Thrill Ride Page 9
Well, bon. If she considered him a prick of legendary proportions, she’d be only too happy to see the backside of him once he returned her pretty ass to the Knights. And it was better to suffer some hurt feelings now than all-out heartbreak later on.
“Suit yourself,” she finally huffed, and he figured it was mission accomplished on the whole getting-her-to-think-he-was-a-prick front. A rustling sound alerted him that she’d picked up his pack, but he was still caught off guard when it slammed into the center of the chest. The breath shot out of him in a harsh oof and, despite himself, he felt a smile curve his lips.
Mon dieu, he liked her. Considered her damn near perfect, in fact. Because along with being tough and beautiful and lusty, she was also spunky as hell. The combination was Kryptonite to his Superman. Which was just one more reason why he had to make sure he didn’t encourage any more bouts of tongue wrestling—Lord have mercy, can that woman ever kiss! He was already too far gone where she was concerned.
“Thanks,” he wheezed, digging into his pack, fishing for the antibiotic wipes and self-adhesive bandages he’d packed.
“Oh, you’re very welcome.” The sneer on her face was apparent in her tone, and it occurred to him, as he broke open a pack of wipes, that since she was already pissed, it was probably a good time to go all in.
“And about that kiss,” he said, hissing when he wiped the antibiotic cloth across his cut. It burned like the fires of hell.

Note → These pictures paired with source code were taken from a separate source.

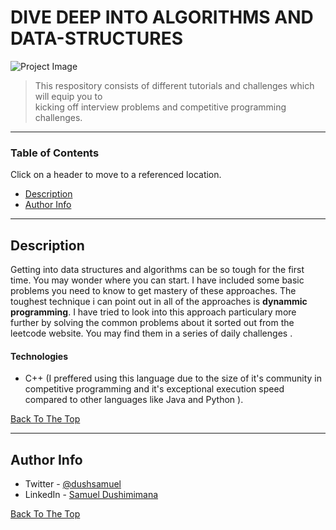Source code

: # DIVE DEEP INTO ALGORITHMS AND DATA-STRUCTURES

![Project Image](https://www.naukri.com/learning/articles/wp-content/uploads/sites/11/2020/05/2167870_21e8.jpg)

> This respository consists of different tutorials and challenges which will equip you to  
> kicking off interview problems and competitive programming challenges.

---

### Table of Contents
Click on a header to move to a referenced location. 

- [Description](#description)
- [Author Info](#author-info)

---

## Description
Getting into data structures and algorithms can be so tough for the first time. You may wonder where you can start.
I have included some basic problems you need to know to get mastery of these approaches.
The toughest technique i can point out in all of the approaches is **dynammic programming**.
I have tried to look into this approach particulary more further by solving the common problems about it sorted out from the leetcode website. 
You may find them in a series of daily challenges .

#### Technologies
- C++ (I preffered  using this language due to the size of it's community in competitive programming and it's exceptional execution speed
compared to other languages like Java and Python ).

[Back To The Top](#read-me-template)

---
## Author Info

- Twitter - [@dushsamuel](https://twitter.com/dushsamuel)
- LinkedIn - [Samuel Dushimimana](https://www.linkedin.com/in/samuel-dushimimana-364a19194/)

[Back To The Top](#read-me-template)
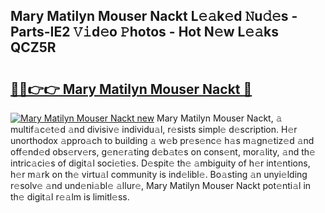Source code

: ## Mary Matilyn Mouser Nackt L𝚎𝚊k𝚎d 𝙽u𝚍𝚎s - Parts-IE2 𝚅𝚒d𝚎o 𝙿hotos - Hot N𝚎w L𝚎𝚊ks QCZ5R

# <h2><a href="http://kv1vgyj.teov.top/?on=Mary+Matilyn+Mouser+Nackt">🔗🔗👉👉 Mary Matilyn Mouser Nackt 🔗</a></h2>

[![Mary Matilyn Mouser Nackt new](https://i.imgur.com/QqkWNDz.gif)](http://kv1vgyj.teov.top/?on=Mary+Matilyn+Mouser+Nackt)
Mary Matilyn Mouser Nackt, 𝚊 multif𝚊c𝚎t𝚎d 𝚊nd divisiv𝚎 individu𝚊l, r𝚎sists simpl𝚎 d𝚎scription. H𝚎r unorthodox 𝚊ppro𝚊ch to building 𝚊 w𝚎b pr𝚎s𝚎nc𝚎 h𝚊s m𝚊gn𝚎tiz𝚎d 𝚊nd off𝚎nd𝚎d obs𝚎rv𝚎rs, g𝚎n𝚎r𝚊ting d𝚎b𝚊t𝚎s on cons𝚎nt, mor𝚊lity, 𝚊nd th𝚎 intric𝚊ci𝚎s of digit𝚊l soci𝚎ti𝚎s. D𝚎spit𝚎 th𝚎 𝚊mbiguity of h𝚎r int𝚎ntions, h𝚎r m𝚊rk on th𝚎 virtu𝚊l community is ind𝚎libl𝚎. Bo𝚊sting 𝚊n unyi𝚎lding r𝚎solv𝚎 𝚊nd und𝚎ni𝚊bl𝚎 𝚊llur𝚎, Mary Matilyn Mouser Nackt pot𝚎nti𝚊l in th𝚎 digit𝚊l r𝚎𝚊lm is limitl𝚎ss.
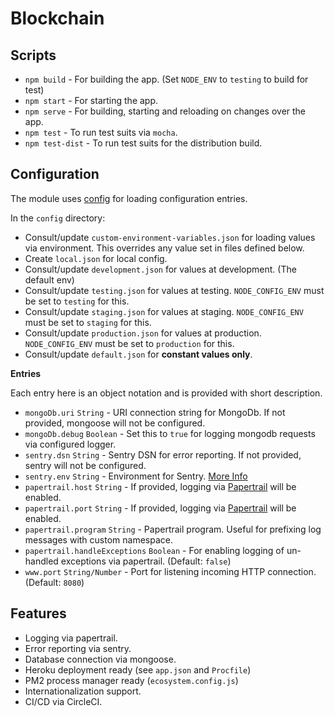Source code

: # Blockchain

## Scripts

- `npm build` - For building the app. (Set `NODE_ENV` to `testing` to build for test)
- `npm start` - For starting the app.
- `npm serve` - For building, starting and reloading on changes over the app.
- `npm test` - To run test suits via `mocha`.
- `npm test-dist` - To run test suits for the distribution build.

## Configuration

The module uses [config](https://www.npmjs.com/package/config) for loading configuration entries.

In the `config` directory:

- Consult/update `custom-environment-variables.json` for loading values via environment. This overrides any value set in files defined below.
- Create `local.json` for local config.
- Consult/update `development.json` for values at development. (The default env)
- Consult/update `testing.json` for values at testing. `NODE_CONFIG_ENV` must be set to `testing` for this.
- Consult/update `staging.json` for values at staging. `NODE_CONFIG_ENV` must be set to `staging` for this.
- Consult/update `production.json` for values at production. `NODE_CONFIG_ENV` must be set to `production` for this.
- Consult/update `default.json` for **constant values only**.

**Entries**

Each entry here is an object notation and is provided with short description.

- `mongoDb.uri` `String` - URI connection string for MongoDb. If not provided, mongoose will not be configured.
- `mongoDb.debug` `Boolean` - Set this to `true` for logging mongodb requests via configured logger.
- `sentry.dsn` `String` - Sentry DSN for error reporting. If not provided, sentry will not be configured.
- `sentry.env` `String` - Environment for Sentry. [More Info](https://docs.sentry.io/learn/environments/?platform=node)
- `papertrail.host` `String` - If provided, logging via [Papertrail](https://papertrail.com) will be enabled.
- `papertrail.port` `String` - If provided, logging via [Papertrail](https://papertrail.com) will be enabled.
- `papertrail.program` `String` - Papertrail program. Useful for prefixing log messages with custom namespace.
- `papertrail.handleExceptions` `Boolean` - For enabling logging of un-handled exceptions via papertrail. (Default: `false`)
- `www.port` `String/Number` - Port for listening incoming HTTP connection. (Default: `8080`)

## Features

- Logging via papertrail.
- Error reporting via sentry.
- Database connection via mongoose.
- Heroku deployment ready (see `app.json` and `Procfile`)
- PM2 process manager ready (`ecosystem.config.js`)
- Internationalization support.
- CI/CD via CircleCI.
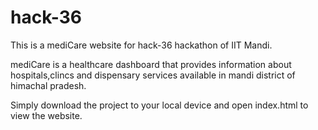 # hack-36
This is a mediCare website for hack-36 hackathon of IIT Mandi.

mediCare is a healthcare dashboard that provides information about hospitals,clincs and dispensary services available in mandi district of himachal pradesh.

Simply download the project to your local device and open index.html to view the website.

Appropriate, considering that’s probably where he was headed someday.
“Yeah? What about it?”
For a moment, he was too busy blinking back tears of pain to speak. Glad, for once, for the complete darkness inside the log lest she realize what a goddamned sissy he really was. Zut! Just give me some bubble bath and a tampon. I think I’m officially part of the estrogen party.
Then he managed, “It can’t happen again.”
“Don’t you worry about that,” she snapped. “The way you’re acting right now, not only do I have no plans to kiss you again, but you’ll be lucky if I don’t suffocate you in your sleep.”
He smiled.
Funny. He’d forgotten to add that to his list of reasons why he thought she was perfect. Tough and beautiful, lusty and spunky…and funny.
Goddamnit!
“I’m serious.” He had to work hard to keep his voice stern.
“So am I,” she shot back without missing a beat.
“Vanessa,” he warned.
“Richard,” she mimicked his tone, but the sound of his given name on her lips had his stomach turning a fast, dizzying somersault.
No one called him Richard. Not anymore. Not after his parents. Not after Lacy…
Words abandoned him, so he busied himself with the bandage’s adhesive strips. Carefully peeling them away, he found the outer edges of the cut on his neck and centered the dressing over the top of it. Pressing the medicated pad in place, he wondered what she was doing. She was awfully quiet over there. Too quiet.
What’s she thinking?
Of course, when she opened her mouth, he decided he’d have preferred it if she kept her thoughts to herself. “Just out of curiosity, why can’t we do that again?”
He knew what she was after, but he still asked, “Do what?”
“Kiss.”
And just the word, spoken from those heart-shaped lips of hers, felt like an intimacy, like a single finger running up the length of his dick, like a wet tongue sliding—
Jesus! He was a lost cause.
“Because we’re coworkers,” he said and wished he could call the excuse back the moment it left his mouth. It was so lame it only opened up an avenue of argument. And, oui, just as he expected…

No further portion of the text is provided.